Herbert Fisk Johnson III (born May 19, 1958), known as Fisk, is an American billionaire businessman. He is the fifth generation of his family to lead S. C. Johnson & Son, Inc of Racine, Wisconsin, as chairman and CEO. As of February 2025, his net worth was estimated at US$4.5 billion.

==Early life and education==
He is the son of the late Samuel Curtis Johnson Jr. (1928–2004) and Imogene Powers Johnson, and the great-great-grandson of company founder Samuel Curtis Johnson. His three siblings and mother each had a net worth of $3 billion as of May 2015.

He received five degrees from Cornell University and Cornell's Samuel Curtis Johnson Graduate School of Management, a BA in chemistry and physics in 1979, a Master of Engineering in 1980, an MS in applied physics in 1982, an MBA in marketing and finance in 1984, and a PhD in applied physics in 1986.

==Career==
He joined the family business in 1987 as a marketing associate and served in a number of roles. He was appointed chairman in 2000, and CEO in 2004.

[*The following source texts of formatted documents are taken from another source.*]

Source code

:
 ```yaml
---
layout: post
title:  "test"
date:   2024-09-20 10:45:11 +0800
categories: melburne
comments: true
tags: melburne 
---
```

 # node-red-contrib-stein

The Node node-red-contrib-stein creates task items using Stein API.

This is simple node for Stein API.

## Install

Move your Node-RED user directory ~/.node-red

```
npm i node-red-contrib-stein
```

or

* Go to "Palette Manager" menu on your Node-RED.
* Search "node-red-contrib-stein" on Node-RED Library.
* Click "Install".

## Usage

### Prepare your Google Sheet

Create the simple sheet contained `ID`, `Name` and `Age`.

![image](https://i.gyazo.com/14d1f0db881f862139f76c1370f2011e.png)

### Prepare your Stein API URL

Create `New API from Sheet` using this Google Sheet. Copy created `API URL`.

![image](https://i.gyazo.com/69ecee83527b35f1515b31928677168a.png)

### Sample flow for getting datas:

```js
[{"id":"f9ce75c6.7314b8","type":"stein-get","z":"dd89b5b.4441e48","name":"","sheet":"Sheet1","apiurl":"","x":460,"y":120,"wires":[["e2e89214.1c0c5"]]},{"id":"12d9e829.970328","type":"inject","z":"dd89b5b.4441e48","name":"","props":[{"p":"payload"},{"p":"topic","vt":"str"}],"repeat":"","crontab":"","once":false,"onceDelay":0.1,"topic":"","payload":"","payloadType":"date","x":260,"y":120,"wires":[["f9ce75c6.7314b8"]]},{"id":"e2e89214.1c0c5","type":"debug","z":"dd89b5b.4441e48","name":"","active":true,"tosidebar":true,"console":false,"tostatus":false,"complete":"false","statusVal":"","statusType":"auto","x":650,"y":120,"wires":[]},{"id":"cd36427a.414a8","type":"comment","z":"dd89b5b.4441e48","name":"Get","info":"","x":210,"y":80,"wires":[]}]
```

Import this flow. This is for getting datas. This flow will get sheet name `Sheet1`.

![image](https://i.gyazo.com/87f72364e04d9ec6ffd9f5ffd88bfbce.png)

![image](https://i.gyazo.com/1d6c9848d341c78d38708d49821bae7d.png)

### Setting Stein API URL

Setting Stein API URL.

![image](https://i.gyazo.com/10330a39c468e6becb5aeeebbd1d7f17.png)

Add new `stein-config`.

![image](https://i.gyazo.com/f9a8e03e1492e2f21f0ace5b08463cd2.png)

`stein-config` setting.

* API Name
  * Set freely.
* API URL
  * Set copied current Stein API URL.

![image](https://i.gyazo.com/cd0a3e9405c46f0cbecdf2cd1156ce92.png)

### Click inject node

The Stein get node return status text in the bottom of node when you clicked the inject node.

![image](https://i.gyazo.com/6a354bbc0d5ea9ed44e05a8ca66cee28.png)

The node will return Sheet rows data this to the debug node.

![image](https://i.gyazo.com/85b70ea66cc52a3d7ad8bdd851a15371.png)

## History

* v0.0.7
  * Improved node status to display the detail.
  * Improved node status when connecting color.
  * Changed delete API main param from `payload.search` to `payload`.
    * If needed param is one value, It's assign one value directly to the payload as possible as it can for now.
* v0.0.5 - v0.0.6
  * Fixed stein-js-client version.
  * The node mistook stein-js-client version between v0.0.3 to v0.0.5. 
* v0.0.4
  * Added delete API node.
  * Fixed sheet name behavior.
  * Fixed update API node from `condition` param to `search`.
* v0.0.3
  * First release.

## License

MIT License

On behalf of the company, he accepted a 2006 Ron Brown Award, a presidential award for corporate leadership.

==Public policy work==
He has served as a:
- member of President's Advisory Committee for Trade Policy and Negotiation
- member of the World Business Council for Sustainable Development
- director on the board of Conservation International
- member of the executive board of CI's Center for Environmental Leadership in business
- trustee emeritus of Cornell University

==Patents==
He is one of the inventors listed on U.S. Patent #7028405, entitled "Vibratory Shaver", and U.S. patent application #20060238136, entitled "Lamp and bulb for illumination and ambiance lighting".

==Charity==
His extended family is the named benefactor of the Samuel Curtis Johnson Graduate School of Management at Cornell University. He has supported Chicago's Shedd Aquarium. On 28 January 2017, he and the SC Johnson company donated $150 million to Cornell to name the SC Johnson College of Business, which comprises the previously endowed Samuel Curtis Johnson Graduate School of Management, the Charles H. Dyson School of Applied Economics, and the School of Hotel Administration.

==Personal life==
Johnson was married to Dr. Susan Lochhead, a former emergency room physician, for 13 months. Johnson and Lochhead have a daughter. Their divorce proceeding went for three years. He lives in Racine, Wisconsin.